#### Goal of the exercise:
Search the records for the word "team" and report each line that has it.

#### Given data:
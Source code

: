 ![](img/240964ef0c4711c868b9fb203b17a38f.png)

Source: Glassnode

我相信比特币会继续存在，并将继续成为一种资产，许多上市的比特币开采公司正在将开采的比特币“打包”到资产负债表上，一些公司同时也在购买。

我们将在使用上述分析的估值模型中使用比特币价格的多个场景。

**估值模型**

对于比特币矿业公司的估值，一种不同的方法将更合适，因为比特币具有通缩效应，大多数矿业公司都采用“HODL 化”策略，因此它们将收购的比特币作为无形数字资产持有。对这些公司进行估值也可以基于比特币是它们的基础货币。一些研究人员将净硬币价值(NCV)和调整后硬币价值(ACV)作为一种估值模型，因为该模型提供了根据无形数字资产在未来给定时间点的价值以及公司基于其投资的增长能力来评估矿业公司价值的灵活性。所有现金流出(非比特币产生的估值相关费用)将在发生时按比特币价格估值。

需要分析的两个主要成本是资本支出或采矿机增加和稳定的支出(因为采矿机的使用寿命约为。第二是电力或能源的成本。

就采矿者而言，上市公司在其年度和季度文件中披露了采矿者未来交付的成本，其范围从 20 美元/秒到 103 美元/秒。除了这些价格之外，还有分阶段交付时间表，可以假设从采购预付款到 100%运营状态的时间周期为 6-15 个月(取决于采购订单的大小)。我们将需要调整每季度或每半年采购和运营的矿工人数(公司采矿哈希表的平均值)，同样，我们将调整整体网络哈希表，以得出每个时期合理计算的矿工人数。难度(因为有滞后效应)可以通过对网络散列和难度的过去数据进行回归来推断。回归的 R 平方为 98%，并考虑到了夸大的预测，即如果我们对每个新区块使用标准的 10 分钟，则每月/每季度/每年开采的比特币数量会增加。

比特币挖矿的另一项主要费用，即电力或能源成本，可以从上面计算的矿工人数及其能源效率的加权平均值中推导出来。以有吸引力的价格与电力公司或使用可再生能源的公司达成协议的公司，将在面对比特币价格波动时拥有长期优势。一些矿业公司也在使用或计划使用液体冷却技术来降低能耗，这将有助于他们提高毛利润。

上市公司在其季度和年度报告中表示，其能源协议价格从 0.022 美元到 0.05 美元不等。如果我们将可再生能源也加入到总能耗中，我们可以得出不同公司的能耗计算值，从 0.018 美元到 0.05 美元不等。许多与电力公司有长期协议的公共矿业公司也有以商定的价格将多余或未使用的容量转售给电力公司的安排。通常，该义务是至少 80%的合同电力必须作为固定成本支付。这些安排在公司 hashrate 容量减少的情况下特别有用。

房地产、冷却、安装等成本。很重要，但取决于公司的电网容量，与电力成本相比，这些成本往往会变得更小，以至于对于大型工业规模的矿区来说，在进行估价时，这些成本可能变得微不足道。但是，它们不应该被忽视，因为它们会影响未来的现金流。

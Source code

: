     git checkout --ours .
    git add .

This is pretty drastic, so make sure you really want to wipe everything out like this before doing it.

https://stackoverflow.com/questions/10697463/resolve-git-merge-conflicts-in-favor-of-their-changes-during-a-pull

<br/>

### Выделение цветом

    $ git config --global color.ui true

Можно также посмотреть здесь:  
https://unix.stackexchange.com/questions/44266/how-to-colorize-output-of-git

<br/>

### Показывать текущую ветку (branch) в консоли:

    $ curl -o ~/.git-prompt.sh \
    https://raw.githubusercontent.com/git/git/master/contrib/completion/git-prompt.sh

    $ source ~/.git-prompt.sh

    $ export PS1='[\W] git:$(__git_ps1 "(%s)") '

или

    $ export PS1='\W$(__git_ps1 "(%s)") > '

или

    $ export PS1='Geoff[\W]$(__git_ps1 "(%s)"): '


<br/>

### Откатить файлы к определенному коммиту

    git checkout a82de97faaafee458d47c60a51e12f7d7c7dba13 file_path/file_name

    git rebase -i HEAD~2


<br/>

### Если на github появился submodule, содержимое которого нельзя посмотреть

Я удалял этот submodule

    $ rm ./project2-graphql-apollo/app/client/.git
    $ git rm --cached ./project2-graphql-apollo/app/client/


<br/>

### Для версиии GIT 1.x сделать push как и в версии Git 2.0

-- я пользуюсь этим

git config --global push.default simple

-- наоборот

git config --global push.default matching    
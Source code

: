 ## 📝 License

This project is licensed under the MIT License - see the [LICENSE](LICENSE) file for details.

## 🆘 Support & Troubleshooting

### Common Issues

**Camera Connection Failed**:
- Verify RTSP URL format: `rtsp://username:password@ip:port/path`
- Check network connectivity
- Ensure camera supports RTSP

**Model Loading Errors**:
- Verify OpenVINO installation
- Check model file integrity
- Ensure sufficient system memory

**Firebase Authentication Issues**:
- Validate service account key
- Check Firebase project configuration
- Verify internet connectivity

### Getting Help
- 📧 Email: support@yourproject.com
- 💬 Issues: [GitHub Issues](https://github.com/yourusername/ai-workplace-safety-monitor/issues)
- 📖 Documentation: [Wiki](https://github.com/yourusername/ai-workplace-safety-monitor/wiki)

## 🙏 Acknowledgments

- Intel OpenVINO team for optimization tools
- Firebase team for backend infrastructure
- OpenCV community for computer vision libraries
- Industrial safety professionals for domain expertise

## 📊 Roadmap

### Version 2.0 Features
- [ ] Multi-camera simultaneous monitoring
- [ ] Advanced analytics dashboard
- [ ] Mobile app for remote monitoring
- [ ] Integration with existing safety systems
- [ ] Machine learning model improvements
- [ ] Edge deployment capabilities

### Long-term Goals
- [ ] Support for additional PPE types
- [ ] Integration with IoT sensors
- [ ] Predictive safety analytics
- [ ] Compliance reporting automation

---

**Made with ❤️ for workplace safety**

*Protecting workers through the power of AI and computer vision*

#### Answer space:
- Intel OpenVINO team for optimization tools
- Firebase team for backend infrastructure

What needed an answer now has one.